Northern Essex Hoops Team Winning On and Off the Court
By: Mark Behan – February 15, 2013
Wilfredo Andujar is married with four children. He works the night shift at Joe’s Crab Shack in Methuen. He attends Northern Essex Community College. The 30-year-old Lawrence resident also plays forward on the men’s basketball team.
In the season finale, an 83-59 win over Holyoke, Andujar was Wilfredo on-the-spot as he netted a dozen points.
“I don’t think he’s missed a practice in two years,” said Knights assistant coach Joe Tardif. “He’s the type of guy who will be a successful member to his community.”

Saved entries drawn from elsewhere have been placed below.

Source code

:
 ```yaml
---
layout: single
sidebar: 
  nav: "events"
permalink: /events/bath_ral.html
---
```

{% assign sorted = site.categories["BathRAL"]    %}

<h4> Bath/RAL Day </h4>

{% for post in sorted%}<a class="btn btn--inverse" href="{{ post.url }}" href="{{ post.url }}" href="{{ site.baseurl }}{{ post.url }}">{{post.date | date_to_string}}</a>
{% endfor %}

While this talented 2012-2013 team – which started the season 6-2 – failed to make the playoffs, both Tardif and head coach Darren Stratton are buoyed by the academic success of his squad’s seven sophomores – which equates to seniors at four-year colleges. They include tri-captains Matt Sifferlen, Kyle Davis and Junior Veras, along with Desmond Obi, Jarvis Castro, James Morgan-Thames and Andujar.
“As for goals we always want to make the playoffs,” said Stratton, whose squad finished at 11-15.

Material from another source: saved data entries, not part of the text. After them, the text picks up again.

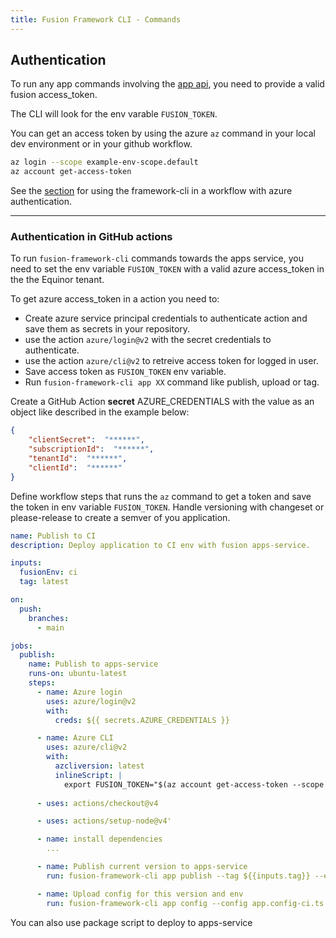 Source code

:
 ```yaml
---
title: Fusion Framework CLI - Commands
---
```


## Authentication

To run any app commands involving the [app api](https://fusion-s-apps-ci.azurewebsites.net/swagger/index.html), you need to provide a valid fusion access_token.

The CLI will look for the env varable `FUSION_TOKEN`.

You can get an access token by using the azure `az` command in your local dev environment or in your github workflow.

```sh
az login --scope example-env-scope.default
az account get-access-token
```

See the [section](#authentication-in-github-actions) for using the framework-cli in a workflow with azure authentication.

---

### Authentication in GitHub actions

To run `fusion-framework-cli` commands towards the apps service, you need to set the env variable `FUSION_TOKEN` with a valid azure access_token in the the Equinor tenant.

To get azure access_token in a action you need to:

- Create azure service principal credentials to authenticate action and save them as secrets in your repository.
- use the action `azure/login@v2` with the secret credentials to authenticate.
- use the action `azure/cli@v2` to retreive access token for logged in user.
- Save access token as `FUSION_TOKEN` env variable.
- Run `fusion-framework-cli app XX` command like publish, upload or tag.

Create a GitHub Action **secret** AZURE_CREDENTIALS with the value as an object like described in the example below:

```json
{
    "clientSecret":  "******",
    "subscriptionId":  "******",
    "tenantId":  "******",
    "clientId":  "******"
}
```

Define workflow steps that runs the `az` command to get a token and save the token in env variable ``FUSION_TOKEN``.
Handle versioning with changeset or please-release to create a semver of you application.

```yaml
name: Publish to CI
description: Deploy application to CI env with fusion apps-service.

inputs:
  fusionEnv: ci
  tag: latest

on:
  push:
    branches:
      - main

jobs:
  publish:
    name: Publish to apps-service
    runs-on: ubuntu-latest
    steps:
      - name: Azure login
        uses: azure/login@v2
        with:
          creds: ${{ secrets.AZURE_CREDENTIALS }}

      - name: Azure CLI
        uses: azure/cli@v2
        with:
          azcliversion: latest
          inlineScript: |
            export FUSION_TOKEN="$(az account get-access-token --scope example-env-scope\.default)"
      
      - uses: actions/checkout@v4

      - uses: actions/setup-node@v4'

      - name: install dependencies
        ...

      - name: Publish current version to apps-service
        run: fusion-framework-cli app publish --tag ${{inputs.tag}} --env ${{inputs.fusionEnv}}

      - name: Upload config for this version and env
        run: fusion-framework-cli app config --config app.config-ci.ts --publish ${{inputs.tag}} --env ${{inputs.fusionEnv}}

```

You can also use package script to deploy to apps-service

“But we are more proud of the fact that all these guys are graduating. That’s what it’s all about at the junior college level.
“A lot of them had been written off before they got here,” Stratton continued. “We give them another opportunity. If we can help one kid, it’s all worth it.”

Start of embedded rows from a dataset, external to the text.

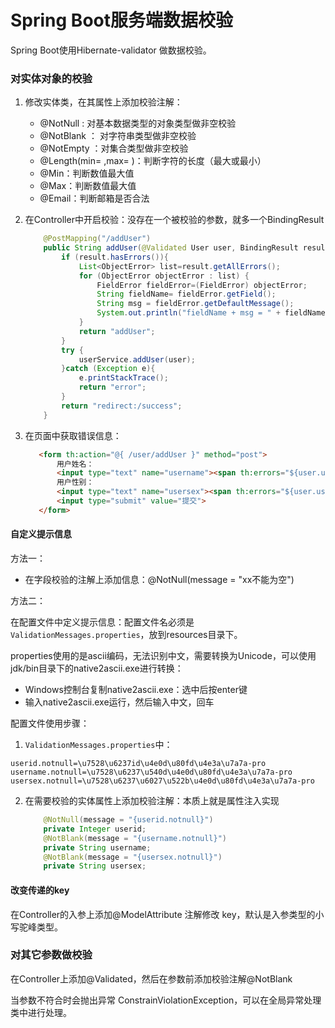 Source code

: # Spring Boot服务端数据校验

Spring Boot使用Hibernate-validator 做数据校验。

### 对实体对象的校验

1. 修改实体类，在其属性上添加校验注解：
    * @NotNull : 对基本数据类型的对象类型做非空校验
    * @NotBlank ： 对字符串类型做非空校验
    * @NotEmpty ：对集合类型做非空校验
    * @Length(min= ,max= )：判断字符的长度（最大或最小）
    * @Min：判断数值最大值
    * @Max：判断数值最大值
    * @Email：判断邮箱是否合法
    
2. 在Controller中开启校验：没存在一个被校验的参数，就多一个BindingResult

    ```java
        @PostMapping("/addUser")
        public String addUser(@Validated User user, BindingResult result){
            if (result.hasErrors()){
                List<ObjectError> list=result.getAllErrors();
                for (ObjectError objectError : list) {
                    FieldError fieldError=(FieldError) objectError;
                    String fieldName= fieldError.getField();
                    String msg = fieldError.getDefaultMessage();
                    System.out.println("fieldName + msg = " + fieldName+" ---- " + msg);
                }
                return "addUser";
            }
            try {
                userService.addUser(user);
            }catch (Exception e){
                e.printStackTrace();
                return "error";
            }
            return "redirect:/success";
        }
    ```

3. 在页面中获取错误信息：

     ```html
        <form th:action="@{ /user/addUser }" method="post">
            用户姓名：
            <input type="text" name="username"><span th:errors="${user.username}"/><br/>
            用户性别：
            <input type="text" name="usersex"><span th:errors="${user.usersex}"/><br/>
            <input type="submit" value="提交">
        </form>
     ```

#### 自定义提示信息

方法一：

- 在字段校验的注解上添加信息：@NotNull(message = "xx不能为空")

方法二：

在配置文件中定义提示信息：配置文件名必须是 `ValidationMessages.properties`，放到resources目录下。

properties使用的是ascii编码，无法识别中文，需要转换为Unicode，可以使用jdk/bin目录下的native2ascii.exe进行转换：

- Windows控制台复制native2ascii.exe：选中后按enter键
- 输入native2ascii.exe运行，然后输入中文，回车

配置文件使用步骤：

1.  `ValidationMessages.properties`中：

   ```properties
   userid.notnull=\u7528\u6237id\u4e0d\u80fd\u4e3a\u7a7a-pro
   username.notnull=\u7528\u6237\u540d\u4e0d\u80fd\u4e3a\u7a7a-pro
   usersex.notnull=\u7528\u6237\u6027\u522b\u4e0d\u80fd\u4e3a\u7a7a-pro
   ```

2. 在需要校验的实体属性上添加校验注解：本质上就是属性注入实现

   ```java
       @NotNull(message = "{userid.notnull}")
       private Integer userid;
       @NotBlank(message = "{username.notnull}")
       private String username;
       @NotBlank(message = "{usersex.notnull}")
       private String usersex;
   ```

#### 改变传递的key

在Controller的入参上添加@ModelAttribute 注解修改 key，默认是入参类型的小写驼峰类型。

### 对其它参数做校验

在Controller上添加@Validated，然后在参数前添加校验注解@NotBlank

当参数不符合时会抛出异常 ConstrainViolationException，可以在全局异常处理类中进行处理。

Twenty-four-year old Davis of Haverhill is the team’s leading scorer and rebounder. The 6-foot-6 forward averaged 16 points and 9 boards per game. Upon arriving at Haverhill’s college on the Kenoza two years ago, Davis possessed a boatload of basketball talent. But hanging over his head was a prison sentence at Middleton House of Corrections for marijuana distribution.
Prior to NECC, Davis entered Haverhill High as one of the most ballyhooed prospects in years. The Nettle School graduate, though, was already “drinking, drugging and hanging out with the wrong crowd.” And school was not a priority.
He dropped out of Haverhill High as a sophomore, eventually earning his GED in 2007, the year he was supposed to graduate.
Stratton said there was hesitation about allowing Davis to join the NECC team. He was aware of Davis’s pending legal troubles and knew Davis would miss time from school as he served his sentence.
“If he (Davis) was coming here just to play basketball, then that was a no-go,” Stratton said.
“But if he was coming here for academics and to change his life, then we would support him 100%.”
And they have. And in turn Davis has been a model citizen.
“He has never once tested us,” Stratton said.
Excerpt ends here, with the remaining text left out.